In Three Cups of Tea, Greg Mortenson, besides being of impressive stature, a point made on every page of the book, is portrayed as little more than a socially stunted somewhat incompetent drifter. So how did this guy, who couldn’t find a decent ghost writer, suddenly become a master of self-promotion? A book tour, magazine covers, even promotional materials sent home in my child’s school backpack. It’s pretty amazing.
I am, as I said, only halfway through the book but I’ve not read anything about Mortenson’s mission of peace. Korphe’s village leader confided to him that, although he ran his fingers reverently over its pages, he couldn’t actually read his treasured Koran, and did not wish the same terrible fate on his children. Mortenson’s mission appears one of education and literacy. I found a copy of the book with a previous title, Three Cups of Tea: One Man’s Mission to Fight Terrorism and Build Nations…One School at a Time. Vanquishing terrorism and nation building are the pet projects of neocons, aren’t they? I guess peace promotion is easier to market.
A final note. Greg Mortenson’s lecture at Shove Chapel is sponsored by the UCCS Center for Homeland Security. I really don’t get the connection. I feel like this guy is an unwitting pawn in some greater game. What that game is I don’t know. So I’ll finish the book, go to the lecture, and see if I can connect the dots.
Krakauer spoke at a CAI fundraiser for Mortenson in Seattle two months following 9/11, and read this passage from Yeats:
“Things fall apart; the centre cannot hold,
Mere anarchy is loosed upon the world,
The blood-dimmed tide is loosed, and everywhere
The ceremony of innocence is drowned;
The best lack all conviction, while the worst
Are full of passionate intensity.”
Of course I take issue with misapplying literature to fear-monger about 9/11. But THREE CUPS OF TEA lauded the passage’s aptness. Then Krakauer did something characteristic of twits. He had the poet’s cake and wanted to second guess it too. Quoted Mortenson: “Krakauer took issue with one of Yeats’s observations. ‘Though the worst may indeed be full of passionate intensity,’ he said, ‘I’m certain that the best most definitely do not lack conviction.'”
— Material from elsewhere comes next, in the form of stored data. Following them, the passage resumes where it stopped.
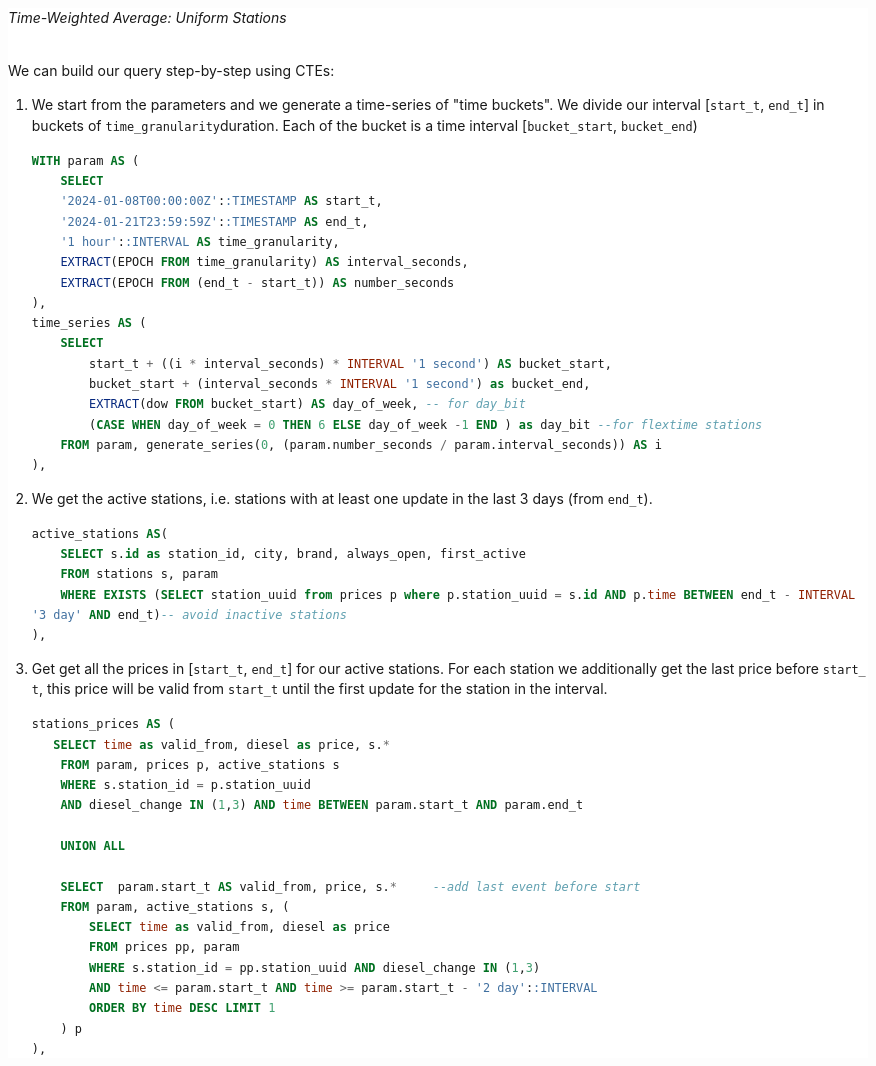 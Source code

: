 ###### Time-Weighted Average: Uniform Stations

 We can build our query step-by-step using CTEs:

1. We start from the parameters and we generate a time-series of "time buckets". We divide our interval [`start_t`, `end_t`] in buckets of `time_granularity`duration. Each of the bucket is a time interval [`bucket_start`, `bucket_end`)

   ```sql
   WITH param AS (
       SELECT
       '2024-01-08T00:00:00Z'::TIMESTAMP AS start_t,
       '2024-01-21T23:59:59Z'::TIMESTAMP AS end_t,
       '1 hour'::INTERVAL AS time_granularity,
       EXTRACT(EPOCH FROM time_granularity) AS interval_seconds,
       EXTRACT(EPOCH FROM (end_t - start_t)) AS number_seconds
   ),
   time_series AS (
       SELECT  
           start_t + ((i * interval_seconds) * INTERVAL '1 second') AS bucket_start, 
           bucket_start + (interval_seconds * INTERVAL '1 second') as bucket_end,
           EXTRACT(dow FROM bucket_start) AS day_of_week, -- for day_bit
           (CASE WHEN day_of_week = 0 THEN 6 ELSE day_of_week -1 END ) as day_bit --for flextime stations
       FROM param, generate_series(0, (param.number_seconds / param.interval_seconds)) AS i
   ),
   ```

2. We get the active stations, i.e. stations with at least one update in the last 3 days (from `end_t`).

   ```sql
   active_stations AS(
       SELECT s.id as station_id, city, brand, always_open, first_active 
       FROM stations s, param
       WHERE EXISTS (SELECT station_uuid from prices p where p.station_uuid = s.id AND p.time BETWEEN end_t - INTERVAL '3 day' AND end_t)-- avoid inactive stations
   ),
   ```

3. Get get all the prices in [`start_t`, `end_t`] for our active stations. For each station we additionally get the last price before `start_t`, this price will be valid from `start_t` until the first update for the station in the interval.

   ```sql
   stations_prices AS (
      SELECT time as valid_from, diesel as price, s.*
       FROM param, prices p, active_stations s
       WHERE s.station_id = p.station_uuid
       AND diesel_change IN (1,3) AND time BETWEEN param.start_t AND param.end_t
   
       UNION ALL
   
       SELECT  param.start_t AS valid_from, price, s.*     --add last event before start
       FROM param, active_stations s, (
           SELECT time as valid_from, diesel as price
           FROM prices pp, param
           WHERE s.station_id = pp.station_uuid AND diesel_change IN (1,3)
           AND time <= param.start_t AND time >= param.start_t - '2 day'::INTERVAL 
           ORDER BY time DESC LIMIT 1
       ) p
   ),
   ```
My aunt once took issue with Thomas Wolfe. She said “you can too go home again. I did.” And she had.
Phew! I’m not the ONLY one who thought the book stank. This from Amazon:
You decide for yourself what you think about Mortenson. I think the subtitle of the book should be “How One Man Became a Dhimmi.”
What I will say is that the writing of the co-writer is nauseating. It is the most frantically hysterical hagiography you’ll ever see. “The crystalline daggers of the mountain ranges scratched their way like deranged fingernails into the howling wind of the overarching midnight blue ocean of the sky–the same sky that hung over the head of the ancient, proud, morally superior, but so horribly vulnerable people that Mortenson had left the despicable excesses of the United States and crossed the earth pennilessly to save before it was too late.”
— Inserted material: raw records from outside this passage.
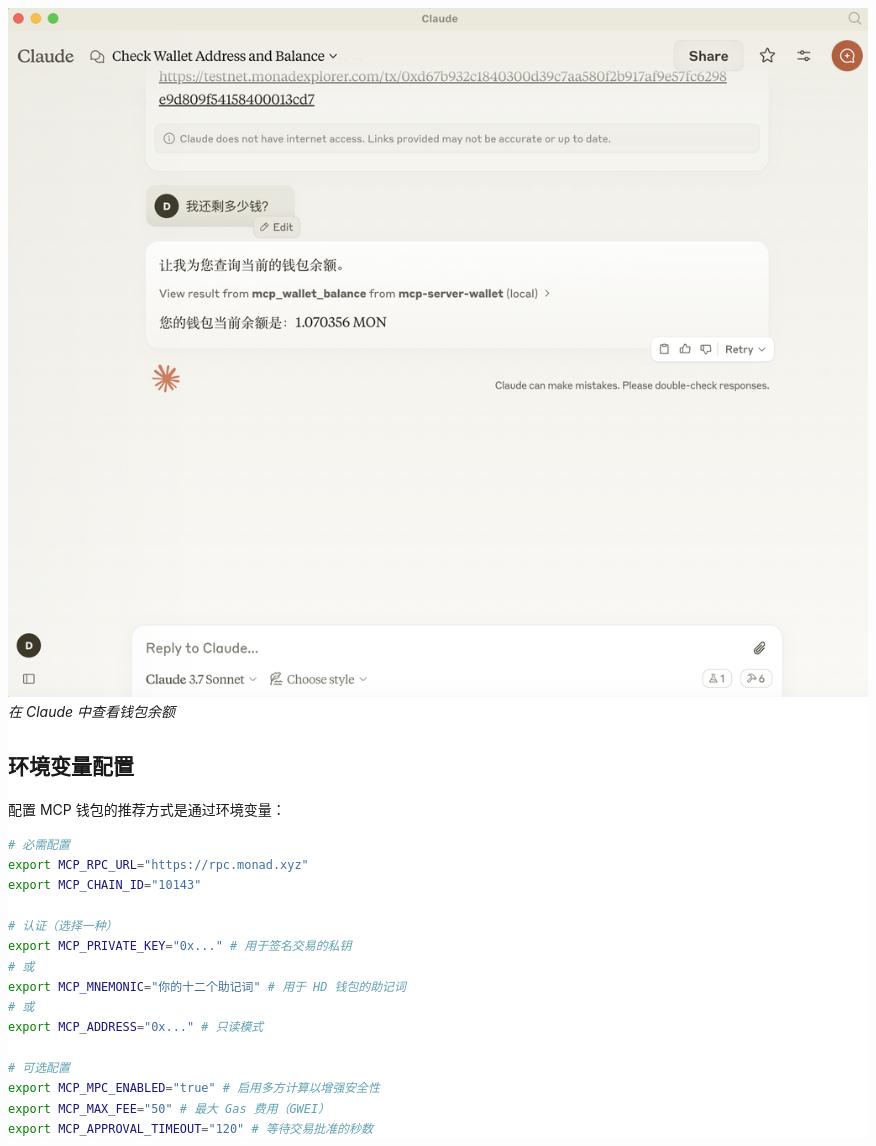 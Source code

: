 ![查看余额](./docs/images/balance.png)
*在 Claude 中查看钱包余额*

## 环境变量配置

配置 MCP 钱包的推荐方式是通过环境变量：

```bash
# 必需配置
export MCP_RPC_URL="https://rpc.monad.xyz"
export MCP_CHAIN_ID="10143"

# 认证（选择一种）
export MCP_PRIVATE_KEY="0x..." # 用于签名交易的私钥
# 或
export MCP_MNEMONIC="你的十二个助记词" # 用于 HD 钱包的助记词
# 或
export MCP_ADDRESS="0x..." # 只读模式

# 可选配置
export MCP_MPC_ENABLED="true" # 启用多方计算以增强安全性
export MCP_MAX_FEE="50" # 最大 Gas 费用（GWEI）
export MCP_APPROVAL_TIMEOUT="120" # 等待交易批准的秒数
```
I made that sentence up but it is better than a lot of the sentences in the book. Read at your own peril.
Definitely at your own peril.
If that person is accusing Mortenson of being a “dhimmi,” then it’s probably somebody who thinks U.S. Citizens should be blowing up those villages rather than building schools in them. The radical right has taken the concept of “dhimmi,” a non-Muslim living in a state dominated by Islam, and used to to refer to anybody who doesn’t want to nuke Mecca. Google the phrase and you’ll see what I mean. I haven’t read the book myself, but you certainly make it sound nauseating. It’s interesting that people on the opposite side of so many issues would feel the same way.
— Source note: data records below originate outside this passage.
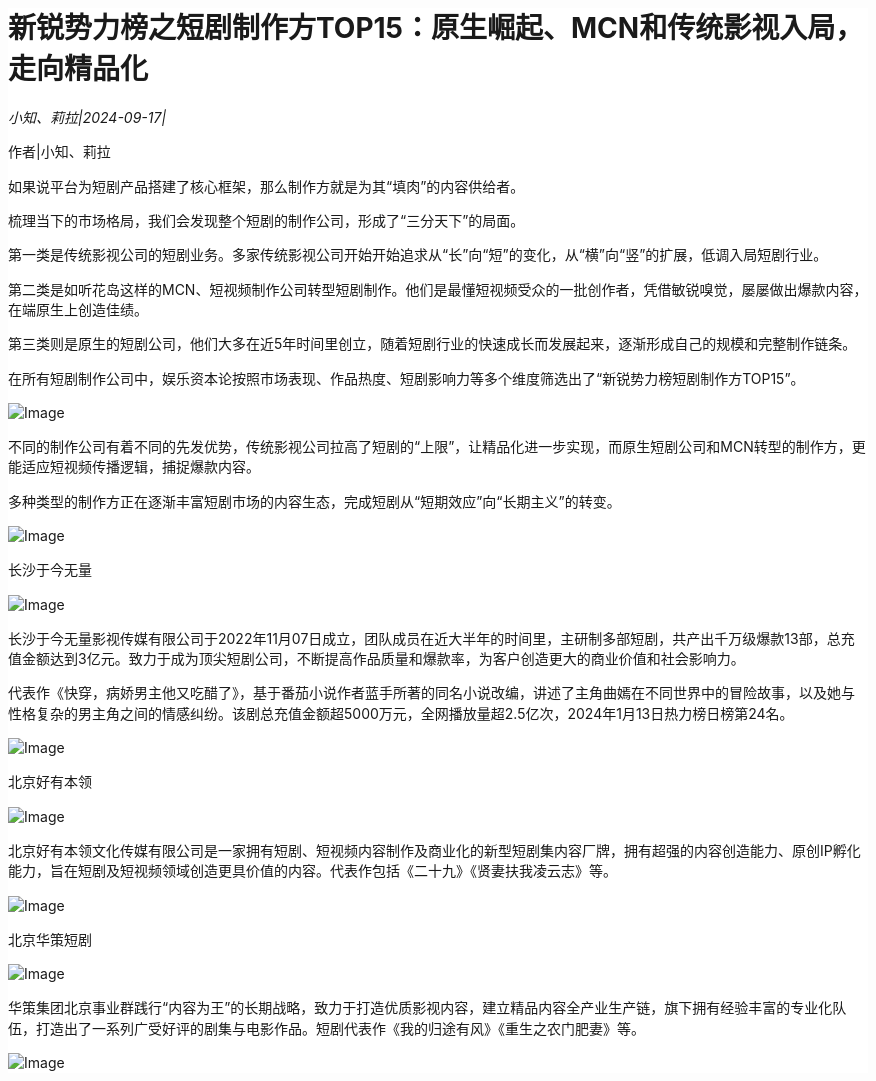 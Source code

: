 # 新锐势力榜之短剧制作方TOP15：原生崛起、MCN和传统影视入局，走向精品化

*小知、莉拉|2024-09-17|*

作者|小知、莉拉

如果说平台为短剧产品搭建了核心框架，那么制作方就是为其“填肉”的内容供给者。

梳理当下的市场格局，我们会发现整个短剧的制作公司，形成了“三分天下”的局面。

第一类是传统影视公司的短剧业务。多家传统影视公司开始开始追求从“长”向“短”的变化，从“横”向“竖”的扩展，低调入局短剧行业。

第二类是如听花岛这样的MCN、短视频制作公司转型短剧制作。他们是最懂短视频受众的一批创作者，凭借敏锐嗅觉，屡屡做出爆款内容，在端原生上创造佳绩。

第三类则是原生的短剧公司，他们大多在近5年时间里创立，随着短剧行业的快速成长而发展起来，逐渐形成自己的规模和完整制作链条。

在所有短剧制作公司中，娱乐资本论按照市场表现、作品热度、短剧影响力等多个维度筛选出了“新锐势力榜短剧制作方TOP15”。

![Image](https://mp.toutiao.com/mp/agw/article_material/open_image/get?code=NTMyMTNlYzM5NDI4N2QxMjA3OWNiYzE3OGZjMDA5MjQsMTcyNjU4NjA0ODE2NA==)

不同的制作公司有着不同的先发优势，传统影视公司拉高了短剧的“上限”，让精品化进一步实现，而原生短剧公司和MCN转型的制作方，更能适应短视频传播逻辑，捕捉爆款内容。

多种类型的制作方正在逐渐丰富短剧市场的内容生态，完成短剧从“短期效应”向“长期主义”的转变。

![Image](https://mp.toutiao.com/mp/agw/article_material/open_image/get?code=YjgwMmMwZjI1NTliNjNkMmJiOTZlMjU0MDc4OGY1YTQsMTcyNjU4NjA0ODE2NA==)

长沙于今无量

![Image](https://mp.toutiao.com/mp/agw/article_material/open_image/get?code=Mzk0NDBkYWUyOWQyMmYzNjBhODA4NWI0ZmZhOTdkNDcsMTcyNjU4NjA0ODE2NA==)

长沙于今无量影视传媒有限公司于2022年11月07日成立，团队成员在近大半年的时间里，主研制多部短剧，共产出千万级爆款13部，总充值金额达到3亿元。致力于成为顶尖短剧公司，不断提高作品质量和爆款率，为客户创造更大的商业价值和社会影响力。

代表作《快穿，病娇男主他又吃醋了》，基于番茄小说作者蓝手所著的同名小说改编，讲述了主角曲嫣在不同世界中的冒险故事，以及她与性格复杂的男主角之间的情感纠纷。该剧总充值金额超5000万元，全网播放量超2.5亿次，2024年1月13日热力榜日榜第24名。

![Image](https://mp.toutiao.com/mp/agw/article_material/open_image/get?code=ODUzYmIwZjJkY2VlZTdmYTIxZmEyYWE5YjQ0NDRmMGQsMTcyNjU4NjA0ODE2NA==)

北京好有本领

![Image](https://mp.toutiao.com/mp/agw/article_material/open_image/get?code=NDE4ZjQ1NzMwNjQ2NjZlM2I5MzdmMGIyMzNiMDMzN2UsMTcyNjU4NjA0ODE2NA==)

北京好有本领文化传媒有限公司是一家拥有短剧、短视频内容制作及商业化的新型短剧集内容厂牌，拥有超强的内容创造能力、原创IP孵化能力，旨在短剧及短视频领域创造更具价值的内容。代表作包括《二十九》《贤妻扶我凌云志》等。

![Image](https://mp.toutiao.com/mp/agw/article_material/open_image/get?code=MjZiY2Y3NjFiMmEyNWM3ZjVmODEyYjRhM2FlMjIwNGUsMTcyNjU4NjA0ODE2NA==)

北京华策短剧

![Image](https://mp.toutiao.com/mp/agw/article_material/open_image/get?code=ZTk4YTY5M2UyZjgzYWM2YjA5MzEyN2ZhNDRjZjYwMjAsMTcyNjU4NjA0ODE2NA==)

华策集团北京事业群践行“内容为王”的长期战略，致力于打造优质影视内容，建立精品内容全产业生产链，旗下拥有经验丰富的专业化队伍，打造出了一系列广受好评的剧集与电影作品。短剧代表作《我的归途有风》《重生之农门肥妻》等。

![Image](https://mp.toutiao.com/mp/agw/article_material/open_image/get?code=NWRmMGU5N2YwMDU0ZGNlNTE0ZDUyNzNhZTU0ZTY3OTEsMTcyNjU4NjA0ODE2NA==)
The ideology of the above book review is obvious. We need neither the zealot of the left nor the zealot of the right. The sophists of the world understand sophistry. You will create your dots and connect them instinctually. Existence is elsewhere.
I dont know how i feel about this book. however i am surprised that many did like this book, yet i am surprised so many didnt. i dont feel this book should be on the new york times best sellers list. however it was an interesting read.
not to be an ass or anything. but the “to fight terrorism” was put on the hard cover by the publisher. this was changed becuase of a lack of sales and the constant fight by david and greg to change it to “promote peace”.
i also do not know if that is true, but i heard it straight from the mouth of the author of the book as i was told to go to his speech or else i get to fail a class.
however, i hope everyone takes this with a grain of salt, as this was a book that i had to read for a class so there will always be a bit of cynicism in my writings.
And, thank you for having an open blog on your webpage, it makes every website more insightful to the views of others and i think that more people need to incorporate it.
That’s what I was thinking, when Eric, who I have met, said that Greg is a fairly decent fellow.
Of course, the Bushiite Regime has to have its influence on everything.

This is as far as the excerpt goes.